_PROVIDED MATERIAL_:
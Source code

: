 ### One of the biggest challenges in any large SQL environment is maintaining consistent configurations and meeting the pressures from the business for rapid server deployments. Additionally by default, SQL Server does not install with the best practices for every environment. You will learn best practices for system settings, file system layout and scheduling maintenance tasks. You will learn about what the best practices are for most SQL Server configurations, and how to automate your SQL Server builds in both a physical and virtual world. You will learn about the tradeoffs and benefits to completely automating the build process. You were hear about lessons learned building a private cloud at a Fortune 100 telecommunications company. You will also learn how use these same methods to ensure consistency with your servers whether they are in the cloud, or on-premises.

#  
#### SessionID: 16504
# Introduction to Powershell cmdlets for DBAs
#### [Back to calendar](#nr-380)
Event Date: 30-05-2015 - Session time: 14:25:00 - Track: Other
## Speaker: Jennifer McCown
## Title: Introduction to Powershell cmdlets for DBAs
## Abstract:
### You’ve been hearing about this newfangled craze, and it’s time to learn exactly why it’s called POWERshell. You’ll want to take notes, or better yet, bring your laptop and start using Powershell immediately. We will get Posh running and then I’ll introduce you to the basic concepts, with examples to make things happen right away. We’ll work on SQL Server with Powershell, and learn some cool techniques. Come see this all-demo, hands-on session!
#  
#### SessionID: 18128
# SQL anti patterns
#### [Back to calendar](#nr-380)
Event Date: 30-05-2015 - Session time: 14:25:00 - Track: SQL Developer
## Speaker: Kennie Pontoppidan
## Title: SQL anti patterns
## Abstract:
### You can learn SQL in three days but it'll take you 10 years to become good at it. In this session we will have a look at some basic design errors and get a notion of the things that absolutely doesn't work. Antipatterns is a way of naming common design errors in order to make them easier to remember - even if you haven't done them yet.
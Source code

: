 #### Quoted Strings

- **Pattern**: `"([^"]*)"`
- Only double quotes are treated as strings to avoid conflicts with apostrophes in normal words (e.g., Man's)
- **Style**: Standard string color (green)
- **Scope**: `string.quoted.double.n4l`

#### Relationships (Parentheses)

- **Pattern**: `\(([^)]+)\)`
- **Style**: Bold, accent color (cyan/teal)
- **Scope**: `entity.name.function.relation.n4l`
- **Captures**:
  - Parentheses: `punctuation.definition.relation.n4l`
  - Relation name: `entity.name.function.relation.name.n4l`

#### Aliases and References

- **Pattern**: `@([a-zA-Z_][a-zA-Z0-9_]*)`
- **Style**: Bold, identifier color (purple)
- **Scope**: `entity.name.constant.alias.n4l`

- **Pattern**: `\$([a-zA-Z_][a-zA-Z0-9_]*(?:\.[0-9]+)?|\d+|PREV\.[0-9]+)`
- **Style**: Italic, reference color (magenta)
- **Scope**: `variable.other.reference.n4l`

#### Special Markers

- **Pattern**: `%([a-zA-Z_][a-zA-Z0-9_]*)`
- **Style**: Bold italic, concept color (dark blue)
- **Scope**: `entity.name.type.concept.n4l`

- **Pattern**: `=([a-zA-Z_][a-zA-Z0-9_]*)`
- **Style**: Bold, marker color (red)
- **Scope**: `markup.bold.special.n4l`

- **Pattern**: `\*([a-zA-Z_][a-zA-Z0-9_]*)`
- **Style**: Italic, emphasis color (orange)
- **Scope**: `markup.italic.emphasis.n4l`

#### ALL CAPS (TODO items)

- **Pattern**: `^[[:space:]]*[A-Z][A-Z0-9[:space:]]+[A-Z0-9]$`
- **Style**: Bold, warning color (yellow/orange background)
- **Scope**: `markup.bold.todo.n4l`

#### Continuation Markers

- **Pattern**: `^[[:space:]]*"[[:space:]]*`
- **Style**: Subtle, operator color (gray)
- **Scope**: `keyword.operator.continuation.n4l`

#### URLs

_TASK DESCRIPTION_:
Within the material above, how many lines contain "DBAs"? Only the number should be given.

_ANSWER TO THIS PROBLEM_:
2